Time spent sedentary and in MVPA and, PAEE were assessed using individually calibrated combined heart rate and movement sensing among 1727 participants from the MRC National Survey of Health and Development in England, Scotland and Wales as part of a detailed clinical assessment undertaken in 2006-2010. Multivariable linear regression models were used to examine the cross-sectional associations between standardised measures of each of these behavioural variables with grip strength, chair rise and timed up-&-go (TUG) speed and standing balance time.

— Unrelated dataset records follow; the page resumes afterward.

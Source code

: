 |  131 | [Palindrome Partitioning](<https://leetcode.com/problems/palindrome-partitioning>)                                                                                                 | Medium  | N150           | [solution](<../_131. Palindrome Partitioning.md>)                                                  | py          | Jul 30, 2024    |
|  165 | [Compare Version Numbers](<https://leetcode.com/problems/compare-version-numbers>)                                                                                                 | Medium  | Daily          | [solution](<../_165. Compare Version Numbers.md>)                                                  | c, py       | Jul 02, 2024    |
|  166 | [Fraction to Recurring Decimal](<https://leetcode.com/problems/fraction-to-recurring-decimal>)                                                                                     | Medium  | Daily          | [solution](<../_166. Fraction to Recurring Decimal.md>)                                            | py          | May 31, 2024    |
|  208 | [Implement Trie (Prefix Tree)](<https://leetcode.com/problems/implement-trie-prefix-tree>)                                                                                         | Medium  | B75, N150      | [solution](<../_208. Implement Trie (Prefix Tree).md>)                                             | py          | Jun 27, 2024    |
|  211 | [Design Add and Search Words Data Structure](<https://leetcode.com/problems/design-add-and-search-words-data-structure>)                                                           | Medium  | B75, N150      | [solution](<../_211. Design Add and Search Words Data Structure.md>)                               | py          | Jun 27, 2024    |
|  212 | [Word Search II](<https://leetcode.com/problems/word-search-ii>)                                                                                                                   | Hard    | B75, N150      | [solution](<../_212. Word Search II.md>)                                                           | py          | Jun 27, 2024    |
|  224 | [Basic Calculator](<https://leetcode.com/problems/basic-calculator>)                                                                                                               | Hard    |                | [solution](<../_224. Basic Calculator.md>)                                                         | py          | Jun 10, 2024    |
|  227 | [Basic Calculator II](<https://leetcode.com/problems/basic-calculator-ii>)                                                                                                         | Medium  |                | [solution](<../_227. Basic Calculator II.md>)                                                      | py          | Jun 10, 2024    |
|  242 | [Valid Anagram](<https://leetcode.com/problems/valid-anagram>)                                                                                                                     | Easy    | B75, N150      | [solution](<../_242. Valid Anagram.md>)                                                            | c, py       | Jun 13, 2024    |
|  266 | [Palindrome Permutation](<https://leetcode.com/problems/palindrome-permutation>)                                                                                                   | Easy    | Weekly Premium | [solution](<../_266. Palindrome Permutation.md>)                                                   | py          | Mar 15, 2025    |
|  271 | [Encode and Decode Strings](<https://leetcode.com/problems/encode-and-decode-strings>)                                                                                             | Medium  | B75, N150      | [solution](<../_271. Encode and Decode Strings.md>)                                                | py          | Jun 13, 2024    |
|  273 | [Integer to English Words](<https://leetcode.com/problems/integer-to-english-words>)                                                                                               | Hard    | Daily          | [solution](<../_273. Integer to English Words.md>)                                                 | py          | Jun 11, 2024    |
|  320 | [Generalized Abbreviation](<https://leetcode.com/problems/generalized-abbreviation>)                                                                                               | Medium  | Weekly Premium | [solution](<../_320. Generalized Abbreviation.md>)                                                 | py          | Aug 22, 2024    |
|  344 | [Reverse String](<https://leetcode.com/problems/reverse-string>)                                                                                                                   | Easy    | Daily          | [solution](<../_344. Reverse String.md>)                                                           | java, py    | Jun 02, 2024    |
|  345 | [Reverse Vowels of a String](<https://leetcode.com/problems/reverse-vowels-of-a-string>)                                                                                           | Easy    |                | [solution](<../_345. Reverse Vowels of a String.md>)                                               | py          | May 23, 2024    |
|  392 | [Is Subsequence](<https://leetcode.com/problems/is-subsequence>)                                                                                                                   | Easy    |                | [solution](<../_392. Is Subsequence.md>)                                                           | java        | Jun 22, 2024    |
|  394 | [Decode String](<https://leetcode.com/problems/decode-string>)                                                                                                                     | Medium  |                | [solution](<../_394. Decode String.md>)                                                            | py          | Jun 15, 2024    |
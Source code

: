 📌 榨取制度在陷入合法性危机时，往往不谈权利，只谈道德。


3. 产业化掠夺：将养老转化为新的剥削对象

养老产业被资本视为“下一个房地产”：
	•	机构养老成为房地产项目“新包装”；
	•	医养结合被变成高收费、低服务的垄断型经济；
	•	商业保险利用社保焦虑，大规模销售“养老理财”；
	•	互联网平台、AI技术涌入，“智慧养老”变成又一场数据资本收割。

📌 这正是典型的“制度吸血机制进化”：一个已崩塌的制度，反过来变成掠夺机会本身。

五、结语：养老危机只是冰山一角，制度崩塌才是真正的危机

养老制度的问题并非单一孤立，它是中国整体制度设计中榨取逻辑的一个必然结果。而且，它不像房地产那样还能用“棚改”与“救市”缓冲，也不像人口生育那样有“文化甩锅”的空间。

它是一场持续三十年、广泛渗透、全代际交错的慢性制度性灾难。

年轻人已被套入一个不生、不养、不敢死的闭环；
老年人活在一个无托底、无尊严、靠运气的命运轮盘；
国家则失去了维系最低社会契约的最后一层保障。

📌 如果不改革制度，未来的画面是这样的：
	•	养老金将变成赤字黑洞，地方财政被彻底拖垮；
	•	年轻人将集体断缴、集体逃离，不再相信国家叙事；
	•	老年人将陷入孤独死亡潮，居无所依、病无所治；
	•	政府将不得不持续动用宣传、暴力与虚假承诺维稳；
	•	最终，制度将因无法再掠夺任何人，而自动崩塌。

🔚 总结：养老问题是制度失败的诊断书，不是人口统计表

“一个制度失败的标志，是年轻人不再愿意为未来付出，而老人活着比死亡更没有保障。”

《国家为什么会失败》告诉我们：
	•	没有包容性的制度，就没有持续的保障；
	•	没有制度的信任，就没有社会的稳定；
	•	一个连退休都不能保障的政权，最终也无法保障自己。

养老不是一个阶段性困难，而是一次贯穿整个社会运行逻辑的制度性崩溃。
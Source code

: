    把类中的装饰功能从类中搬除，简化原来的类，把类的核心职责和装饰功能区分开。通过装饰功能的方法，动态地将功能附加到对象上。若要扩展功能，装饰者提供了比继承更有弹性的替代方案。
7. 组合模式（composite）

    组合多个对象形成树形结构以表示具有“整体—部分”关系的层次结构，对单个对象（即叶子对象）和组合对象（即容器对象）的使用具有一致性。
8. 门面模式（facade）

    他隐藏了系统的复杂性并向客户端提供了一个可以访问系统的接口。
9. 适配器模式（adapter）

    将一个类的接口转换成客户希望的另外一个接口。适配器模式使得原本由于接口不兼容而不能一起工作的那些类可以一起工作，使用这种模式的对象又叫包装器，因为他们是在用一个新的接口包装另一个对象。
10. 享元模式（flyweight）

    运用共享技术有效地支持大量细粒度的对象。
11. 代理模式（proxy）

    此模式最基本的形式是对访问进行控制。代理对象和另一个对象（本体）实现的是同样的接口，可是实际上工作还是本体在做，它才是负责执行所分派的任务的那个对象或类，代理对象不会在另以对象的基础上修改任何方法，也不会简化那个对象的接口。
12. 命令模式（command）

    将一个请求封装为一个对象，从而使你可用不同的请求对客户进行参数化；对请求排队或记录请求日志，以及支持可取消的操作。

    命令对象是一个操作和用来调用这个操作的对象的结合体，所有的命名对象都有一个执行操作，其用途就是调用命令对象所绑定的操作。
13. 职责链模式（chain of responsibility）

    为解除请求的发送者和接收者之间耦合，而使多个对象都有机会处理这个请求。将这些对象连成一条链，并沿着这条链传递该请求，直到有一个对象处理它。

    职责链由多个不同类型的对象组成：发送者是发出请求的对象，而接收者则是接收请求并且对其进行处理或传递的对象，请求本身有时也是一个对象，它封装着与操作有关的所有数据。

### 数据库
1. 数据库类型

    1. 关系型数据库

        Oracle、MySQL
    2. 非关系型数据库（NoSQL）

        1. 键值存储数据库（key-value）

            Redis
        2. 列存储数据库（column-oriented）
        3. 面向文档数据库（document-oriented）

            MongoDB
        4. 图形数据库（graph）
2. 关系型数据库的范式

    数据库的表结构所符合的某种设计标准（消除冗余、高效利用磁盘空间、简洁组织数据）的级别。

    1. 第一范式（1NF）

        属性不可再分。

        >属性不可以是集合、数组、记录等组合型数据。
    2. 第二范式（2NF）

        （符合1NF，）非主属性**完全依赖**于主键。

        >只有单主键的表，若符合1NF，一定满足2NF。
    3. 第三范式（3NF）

Greater time spent in MVPA was associated with higher levels of physical capability; adjusted mean differences in each capability measure per 1 standard deviation increase in MVPA time were: grip strength (0.477 kg, 95% confidence interval (CI): 0.015 to 0.939), chair rise speed (0.429 stands/min, 95% CI: 0.093 to 0.764), standing balance time (0.028 s, 95% CI: 0.003 to 0.053) and TUG speed (0.019 m/s, 95% CI: 0.011 to 0.026). In contrast, time spent sedentary was associated with lower grip strength (-0.540 kg, 95% CI: -1.013 to -0.066) and TUG speed (-0.011 m/s, 95% CI: -0.019 to -0.004). Associations for PAEE were similar to those for MVPA.
Higher levels of MVPA and overall physical activity (PAEE) are associated with greater levels of physical capability whereas time spent sedentary is associated with lower levels of capability. Future intervention studies in older adults should focus on both the promotion of physical activity and reduction in time spent sedentary.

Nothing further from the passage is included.